In Kingdom Come: Deliverance schlüpft man in die Rolle von Heinrich, dem Sohn des Skalitzer Meisterschmieds. Heinrich ist jung und hat eigentlich so gar keine Lust auf den harten Schmiedealltag. Stattdessen trifft er sich lieber mit seinen Freunden zum Trinken, Streiche spielen oder um sich auch mal mit anderen Halbstarken zu prügeln. Ein typischer junger Kerl in seiner Sturm-und-Drang-Zeit eben.

Keine Bange, ich verrate an dieser Stelle nicht zu viel über die Geschichte. Heinrichs Leben soll sich aber schon recht früh drastisch verändern und er wird nicht den Weg eines Schmiedes einschlagen. Stattdessen wird er der Schützling eines hiesigen Adligen und erkundet Böhmen größtenteils eigenständig. Dabei bekommt er von seinem Lehnsherren die ein oder andere Aufgabe gestellt, erlernt das Kämpfen und kümmert sich um die großen und kleinen Wehwehchen der ansässigen Dorfbewohner.

Die Aufgaben sind sehr vielseitig. Oft ist ein wenig Detektivarbeit gefragt, um für ein Problem die Lösung zu finden. Auch illegale Aufträge kommen vor, z. B. soll Heinrich in den Wäldern jagen gehen und Fleisch besorgen, was ein einfacher Dorfschmied natürlich eigentlich nicht darf. Schließlich gehört das Wild dem Adel. Pferderennen, Banditen jagen, Kräuter sammeln, Exorzismus oder Taschendiebstähle sind weitere von vielzähligen Auftragskategorien. Langweilig wird es Heinrich in Böhmen also definitiv nicht und selten gleicht eine Aufgabe einer anderen.

 

Wanderer

Neben den Aufträgen gibt es aber noch sehr viel mehr in der Mittelalterwelt zu erleben und zu tun. Kingdom Come: Deliverance ist ein RPG und dementsprechend gibt es Level, Skills und Loot. Anfangs ist Heinrich in so ziemlich allen Belangen ein äußerst nutzloser Typ. Kann nicht kämpfen, klauen oder auch nur lesen. Zugegeben, Lesen war im Mittelalter auch eher unüblich für einen Schmied. Mit hartem Training und etwas Hilfe, kann man Heinrich aber zu einem redegewandten, kampferprobten und intelligenten Menschen machen, dem keine Situation zu schwer erscheint.
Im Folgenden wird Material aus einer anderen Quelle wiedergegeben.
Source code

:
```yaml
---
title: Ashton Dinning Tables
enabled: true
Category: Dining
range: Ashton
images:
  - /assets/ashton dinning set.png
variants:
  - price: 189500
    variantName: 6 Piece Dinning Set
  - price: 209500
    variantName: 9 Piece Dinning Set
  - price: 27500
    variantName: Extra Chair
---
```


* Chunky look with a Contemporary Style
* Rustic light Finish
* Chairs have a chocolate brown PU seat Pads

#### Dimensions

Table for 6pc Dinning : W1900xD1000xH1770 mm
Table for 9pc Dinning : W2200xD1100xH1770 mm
Das mit dem harten Training war im Übrigen nicht nur so dahergesagt. In Kingdom Come braucht alles ein wenig Zeit und Übung. So etwas wie ein Fadenkreuz gibt es nicht, Bogenschießen muss also erprobt werden. Trankrezepte kennt Heinrich nicht, also erlernt er sie entweder durch einen Lehrmeister oder kauft sich die Rezepte. Lesen kann einem auch erstmal nur ein Schreiber beibringen und wer im Kampf nicht sofort auf die Mütze bekommen will, sollte mit dem Hauptmann der Stadtwache den einen oder anderen Übungskampf absolvieren. Hierbei lernt man nicht nur neue praktische Tricks, sondern steigert auch seine Skills.
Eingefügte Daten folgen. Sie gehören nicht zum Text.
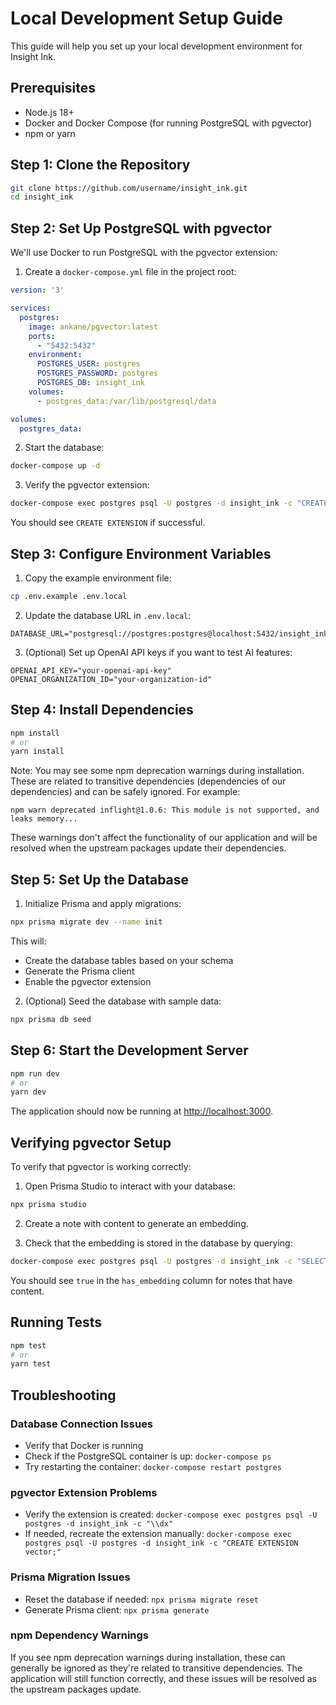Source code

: # Local Development Setup Guide

This guide will help you set up your local development environment for Insight Ink.

## Prerequisites

- Node.js 18+
- Docker and Docker Compose (for running PostgreSQL with pgvector)
- npm or yarn

## Step 1: Clone the Repository

```bash
git clone https://github.com/username/insight_ink.git
cd insight_ink
```

## Step 2: Set Up PostgreSQL with pgvector

We'll use Docker to run PostgreSQL with the pgvector extension:

1. Create a `docker-compose.yml` file in the project root:

```yml
version: '3'

services:
  postgres:
    image: ankane/pgvector:latest
    ports:
      - "5432:5432"
    environment:
      POSTGRES_USER: postgres
      POSTGRES_PASSWORD: postgres
      POSTGRES_DB: insight_ink
    volumes:
      - postgres_data:/var/lib/postgresql/data

volumes:
  postgres_data:
```

2. Start the database:

```bash
docker-compose up -d
```

3. Verify the pgvector extension:

```bash
docker-compose exec postgres psql -U postgres -d insight_ink -c "CREATE EXTENSION IF NOT EXISTS vector;"
```

You should see `CREATE EXTENSION` if successful.

## Step 3: Configure Environment Variables

1. Copy the example environment file:

```bash
cp .env.example .env.local
```

2. Update the database URL in `.env.local`:

```
DATABASE_URL="postgresql://postgres:postgres@localhost:5432/insight_ink"
```

3. (Optional) Set up OpenAI API keys if you want to test AI features:

```
OPENAI_API_KEY="your-openai-api-key"
OPENAI_ORGANIZATION_ID="your-organization-id"
```

## Step 4: Install Dependencies

```bash
npm install
# or
yarn install
```

Note: You may see some npm deprecation warnings during installation. These are related to transitive dependencies (dependencies of our dependencies) and can be safely ignored. For example:

```
npm warn deprecated inflight@1.0.6: This module is not supported, and leaks memory...
```

These warnings don't affect the functionality of our application and will be resolved when the upstream packages update their dependencies.

## Step 5: Set Up the Database

1. Initialize Prisma and apply migrations:

```bash
npx prisma migrate dev --name init
```

This will:
- Create the database tables based on your schema
- Generate the Prisma client
- Enable the pgvector extension

2. (Optional) Seed the database with sample data:

```bash
npx prisma db seed
```

## Step 6: Start the Development Server

```bash
npm run dev
# or
yarn dev
```

The application should now be running at [http://localhost:3000](http://localhost:3000).

## Verifying pgvector Setup

To verify that pgvector is working correctly:

1. Open Prisma Studio to interact with your database:

```bash
npx prisma studio
```

2. Create a note with content to generate an embedding.

3. Check that the embedding is stored in the database by querying:

```bash
docker-compose exec postgres psql -U postgres -d insight_ink -c "SELECT id, title, embedding IS NOT NULL as has_embedding FROM notes;"
```

You should see `true` in the `has_embedding` column for notes that have content.

## Running Tests

```bash
npm test
# or
yarn test
```

## Troubleshooting

### Database Connection Issues

- Verify that Docker is running
- Check if the PostgreSQL container is up: `docker-compose ps`
- Try restarting the container: `docker-compose restart postgres`

### pgvector Extension Problems

- Verify the extension is created: `docker-compose exec postgres psql -U postgres -d insight_ink -c "\\dx"`
- If needed, recreate the extension manually: `docker-compose exec postgres psql -U postgres -d insight_ink -c "CREATE EXTENSION vector;"`

### Prisma Migration Issues

- Reset the database if needed: `npx prisma migrate reset`
- Generate Prisma client: `npx prisma generate`

### npm Dependency Warnings

If you see npm deprecation warnings during installation, these can generally be ignored as they're related to transitive dependencies. The application will still function correctly, and these issues will be resolved as the upstream packages update.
Die Skills sind aufgeteilt in Statusskills wie Stärke und Agilität, Waffenskills wie Schwert und Axt, und letztlich in Fähigkeiten wie Alchemie, Taschendiebstahl oder Trinkfestigkeit. Das Skillset ist also breit gefächert und bedarf viel Zeit, um einigermaßen ausgebaut zu werden. Kingdom Come ist definitiv kein Casual-Spiel, man muss viel Zeit investieren, wenn man vorankommen möchte. Das äußert sich auch in vielen Animationen und Handlungen. Die Alchemie beispielsweise ist sehr aufwendig. Am Alchemietisch muss man beispielsweise das Rezept aus einem Buch suchen (wofür man natürlich erst einmal lesen lernen muss), die benötigten Zutaten vorbereiten und dann ganz genau nach Rezept brauen. Ein Beispiel: Man nehme eine Handvoll Nesseln und koche diese für einen Sanduhrdurchlauf. Dann zerkleinere man zwei Handvoll Tollkirschen, gebe diese in den Topf und koche das Ganze für zwei Sanduhrdurchläufe. Zum Abschluss wird das Gemisch destilliert. Ich denke, man kann erahnen, welch Aufwand zum Beispiel das Trankbrauen ist.

Die Macht in der Hand

Das Kampfsystem vom Kingdom Come Deliverance ist recht ausgefallen. Ähnlich wie bei dem Titel For Honor, gibt es verschiedene Richtungen, von denen man Angreifen und Verteidigen kann, bzw. muss. Dabei ist es ungemein wichtig, den Gegner zu lesen und dementsprechend seine Taktik anzupassen. Verteidigt der Gegner oben, wäre ein Angriff von unten links sinnvoll. Greift der Gegner von rechts an, sollte man seine Klinge auch möglichst rechts halten. Timing ist hier das Hauptmotto.

Doch bei aller guten Erfahrung und super Timing, stellt man sich mehr als einem Gegner gleichzeitig, wird es schon reichlich ungemütlich. Je nach Skillstufe kann dies schon zu einem frühen Ableben beitragen. Wenn man erkennt, dass man stark unterlegen ist, lohnt es sich ggf. die Waffe niederzulegen und sich zu ergeben. Wie schon gesagt, KCD versucht ein sehr realitätsnahes Spiel zu sein und dementsprechend kann ein Unterzahlkampf nur schwer sein. Anders als in andere Titeln, greifen die Gegner hier nämlich nicht schön abgestimmt nacheinander an. Da Ehre und Christentum im Mittelalter eine große Rolle spielten, kann die Aufgabe also durchaus eine gute Option sein. Viele ehrenhafte Männer verschonen das heilige Leben…naja oft aber auch nicht. Schließlich kämpft man regelmäßig gegen ehr- und gottlose Banditen.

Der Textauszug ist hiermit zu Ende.